Goal of the exercise: Return the full listing character for character, without its pictures.

Given records:
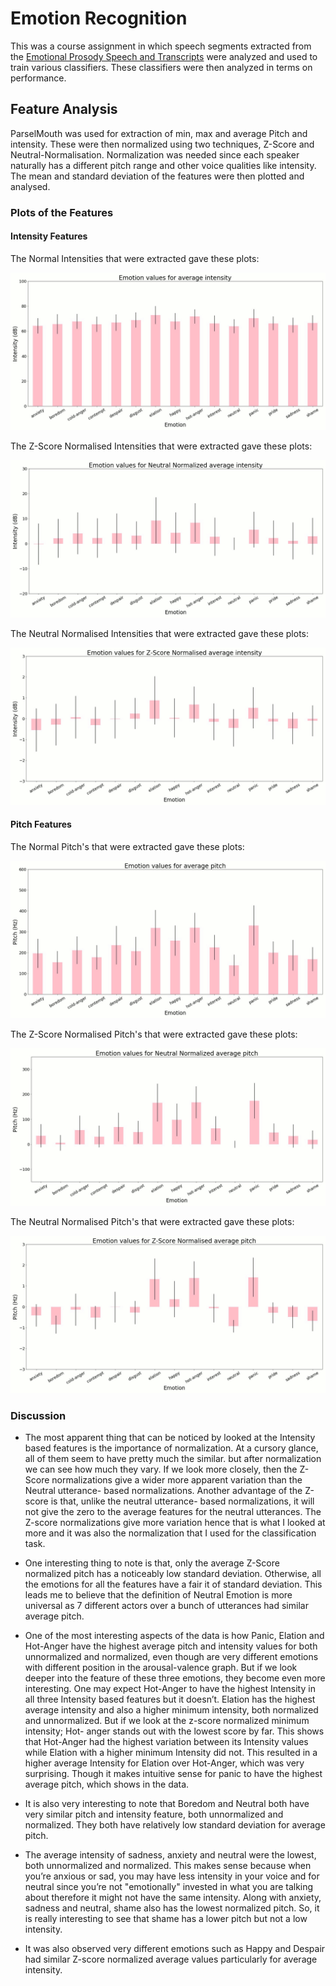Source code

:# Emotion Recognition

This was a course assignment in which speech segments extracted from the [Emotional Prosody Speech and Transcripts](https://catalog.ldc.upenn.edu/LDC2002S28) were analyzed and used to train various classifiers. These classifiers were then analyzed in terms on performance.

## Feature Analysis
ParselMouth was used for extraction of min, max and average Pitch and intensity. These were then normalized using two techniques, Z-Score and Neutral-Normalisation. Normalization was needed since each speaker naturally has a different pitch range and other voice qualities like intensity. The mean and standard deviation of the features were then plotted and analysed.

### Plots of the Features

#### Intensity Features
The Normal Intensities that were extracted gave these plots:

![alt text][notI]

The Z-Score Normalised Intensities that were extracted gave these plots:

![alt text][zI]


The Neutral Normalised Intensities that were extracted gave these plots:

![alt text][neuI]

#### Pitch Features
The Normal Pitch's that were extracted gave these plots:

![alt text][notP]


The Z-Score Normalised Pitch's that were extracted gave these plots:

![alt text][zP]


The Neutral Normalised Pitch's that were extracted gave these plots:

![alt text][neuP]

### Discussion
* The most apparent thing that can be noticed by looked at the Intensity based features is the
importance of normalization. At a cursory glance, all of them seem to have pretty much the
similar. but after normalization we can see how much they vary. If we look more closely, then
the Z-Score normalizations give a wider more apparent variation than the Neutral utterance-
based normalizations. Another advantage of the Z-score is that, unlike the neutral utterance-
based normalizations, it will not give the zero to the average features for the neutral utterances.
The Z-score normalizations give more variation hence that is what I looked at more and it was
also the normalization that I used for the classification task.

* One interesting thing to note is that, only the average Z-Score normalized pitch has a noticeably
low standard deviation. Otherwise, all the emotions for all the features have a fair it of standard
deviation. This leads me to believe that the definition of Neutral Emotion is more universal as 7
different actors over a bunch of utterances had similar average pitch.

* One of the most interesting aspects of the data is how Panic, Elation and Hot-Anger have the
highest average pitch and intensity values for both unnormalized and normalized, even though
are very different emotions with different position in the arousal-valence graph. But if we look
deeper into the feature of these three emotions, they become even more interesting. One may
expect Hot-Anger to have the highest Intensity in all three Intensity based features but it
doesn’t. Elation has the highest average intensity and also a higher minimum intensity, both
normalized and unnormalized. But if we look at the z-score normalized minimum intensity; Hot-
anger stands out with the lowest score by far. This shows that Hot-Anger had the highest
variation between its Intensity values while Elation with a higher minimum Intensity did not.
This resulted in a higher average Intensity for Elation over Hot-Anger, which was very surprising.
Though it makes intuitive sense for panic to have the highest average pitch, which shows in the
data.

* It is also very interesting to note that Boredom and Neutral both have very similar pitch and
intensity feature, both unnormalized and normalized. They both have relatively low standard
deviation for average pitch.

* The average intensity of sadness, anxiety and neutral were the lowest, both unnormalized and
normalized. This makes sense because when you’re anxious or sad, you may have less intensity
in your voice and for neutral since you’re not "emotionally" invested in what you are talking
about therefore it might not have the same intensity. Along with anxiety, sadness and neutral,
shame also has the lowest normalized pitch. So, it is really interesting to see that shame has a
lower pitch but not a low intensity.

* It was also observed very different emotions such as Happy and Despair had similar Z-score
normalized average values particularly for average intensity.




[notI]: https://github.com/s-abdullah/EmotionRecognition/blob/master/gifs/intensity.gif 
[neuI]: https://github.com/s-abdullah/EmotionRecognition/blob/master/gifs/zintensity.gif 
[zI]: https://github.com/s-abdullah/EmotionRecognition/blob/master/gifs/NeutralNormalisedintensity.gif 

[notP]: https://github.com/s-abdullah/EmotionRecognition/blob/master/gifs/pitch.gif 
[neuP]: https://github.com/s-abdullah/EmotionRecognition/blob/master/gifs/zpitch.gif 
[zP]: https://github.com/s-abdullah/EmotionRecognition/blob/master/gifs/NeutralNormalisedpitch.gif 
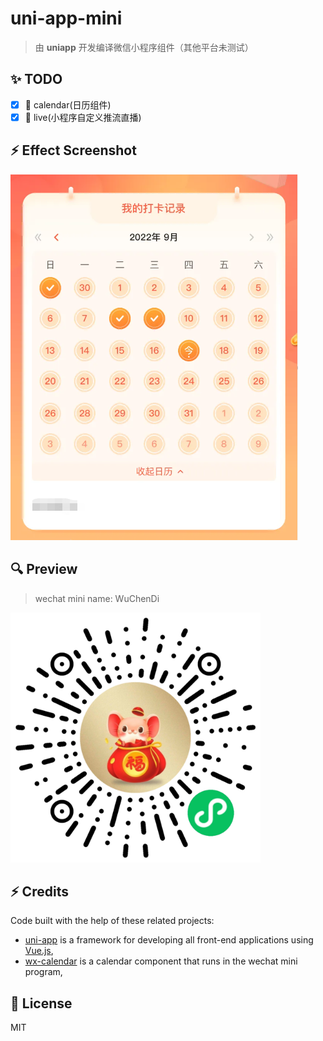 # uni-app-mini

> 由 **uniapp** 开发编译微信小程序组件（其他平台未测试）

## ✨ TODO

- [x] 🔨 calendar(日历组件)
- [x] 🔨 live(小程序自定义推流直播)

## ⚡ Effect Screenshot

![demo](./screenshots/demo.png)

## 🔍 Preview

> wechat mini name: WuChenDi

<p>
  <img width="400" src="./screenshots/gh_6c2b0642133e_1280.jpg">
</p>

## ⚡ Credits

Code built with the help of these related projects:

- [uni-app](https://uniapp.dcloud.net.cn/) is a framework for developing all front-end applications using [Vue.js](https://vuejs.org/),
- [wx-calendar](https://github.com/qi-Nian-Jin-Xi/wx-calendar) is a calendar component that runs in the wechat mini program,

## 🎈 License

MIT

Your solution:
Source code

:# Emotion Recognition

This was a course assignment in which speech segments extracted from the [Emotional Prosody Speech and Transcripts](https://catalog.ldc.upenn.edu/LDC2002S28) were analyzed and used to train various classifiers. These classifiers were then analyzed in terms on performance.

## Feature Analysis
ParselMouth was used for extraction of min, max and average Pitch and intensity. These were then normalized using two techniques, Z-Score and Neutral-Normalisation. Normalization was needed since each speaker naturally has a different pitch range and other voice qualities like intensity. The mean and standard deviation of the features were then plotted and analysed.

### Plots of the Features

#### Intensity Features
The Normal Intensities that were extracted gave these plots:

![alt text][notI]

The Z-Score Normalised Intensities that were extracted gave these plots:

![alt text][zI]


The Neutral Normalised Intensities that were extracted gave these plots:

![alt text][neuI]

#### Pitch Features
The Normal Pitch's that were extracted gave these plots:

![alt text][notP]


The Z-Score Normalised Pitch's that were extracted gave these plots:

![alt text][zP]


The Neutral Normalised Pitch's that were extracted gave these plots:

![alt text][neuP]

### Discussion
* The most apparent thing that can be noticed by looked at the Intensity based features is the
importance of normalization. At a cursory glance, all of them seem to have pretty much the
similar. but after normalization we can see how much they vary. If we look more closely, then
the Z-Score normalizations give a wider more apparent variation than the Neutral utterance-
based normalizations. Another advantage of the Z-score is that, unlike the neutral utterance-
based normalizations, it will not give the zero to the average features for the neutral utterances.
The Z-score normalizations give more variation hence that is what I looked at more and it was
also the normalization that I used for the classification task.

* One interesting thing to note is that, only the average Z-Score normalized pitch has a noticeably
low standard deviation. Otherwise, all the emotions for all the features have a fair it of standard
deviation. This leads me to believe that the definition of Neutral Emotion is more universal as 7
different actors over a bunch of utterances had similar average pitch.

* One of the most interesting aspects of the data is how Panic, Elation and Hot-Anger have the
highest average pitch and intensity values for both unnormalized and normalized, even though
are very different emotions with different position in the arousal-valence graph. But if we look
deeper into the feature of these three emotions, they become even more interesting. One may
expect Hot-Anger to have the highest Intensity in all three Intensity based features but it
doesn’t. Elation has the highest average intensity and also a higher minimum intensity, both
normalized and unnormalized. But if we look at the z-score normalized minimum intensity; Hot-
anger stands out with the lowest score by far. This shows that Hot-Anger had the highest
variation between its Intensity values while Elation with a higher minimum Intensity did not.
This resulted in a higher average Intensity for Elation over Hot-Anger, which was very surprising.
Though it makes intuitive sense for panic to have the highest average pitch, which shows in the
data.

* It is also very interesting to note that Boredom and Neutral both have very similar pitch and
intensity feature, both unnormalized and normalized. They both have relatively low standard
deviation for average pitch.

* The average intensity of sadness, anxiety and neutral were the lowest, both unnormalized and
normalized. This makes sense because when you’re anxious or sad, you may have less intensity
in your voice and for neutral since you’re not "emotionally" invested in what you are talking
about therefore it might not have the same intensity. Along with anxiety, sadness and neutral,
shame also has the lowest normalized pitch. So, it is really interesting to see that shame has a
lower pitch but not a low intensity.

* It was also observed very different emotions such as Happy and Despair had similar Z-score
normalized average values particularly for average intensity.




[notI]: https://github.com/s-abdullah/EmotionRecognition/blob/master/gifs/intensity.gif 
[neuI]: https://github.com/s-abdullah/EmotionRecognition/blob/master/gifs/zintensity.gif 
[zI]: https://github.com/s-abdullah/EmotionRecognition/blob/master/gifs/NeutralNormalisedintensity.gif 

[notP]: https://github.com/s-abdullah/EmotionRecognition/blob/master/gifs/pitch.gif 
[neuP]: https://github.com/s-abdullah/EmotionRecognition/blob/master/gifs/zpitch.gif 
[zP]: https://github.com/s-abdullah/EmotionRecognition/blob/master/gifs/NeutralNormalisedpitch.gif 
 # uni-app-mini

> 由 **uniapp** 开发编译微信小程序组件（其他平台未测试）

## ✨ TODO

- [x] 🔨 calendar(日历组件)
- [x] 🔨 live(小程序自定义推流直播)

## ⚡ Effect Screenshot

![demo](./screenshots/demo.png)

## 🔍 Preview

> wechat mini name: WuChenDi

<p>
  <img width="400" src="./screenshots/gh_6c2b0642133e_1280.jpg">
</p>

## ⚡ Credits

Code built with the help of these related projects:

- [uni-app](https://uniapp.dcloud.net.cn/) is a framework for developing all front-end applications using [Vue.js](https://vuejs.org/),
- [wx-calendar](https://github.com/qi-Nian-Jin-Xi/wx-calendar) is a calendar component that runs in the wechat mini program,

## 🎈 License

MIT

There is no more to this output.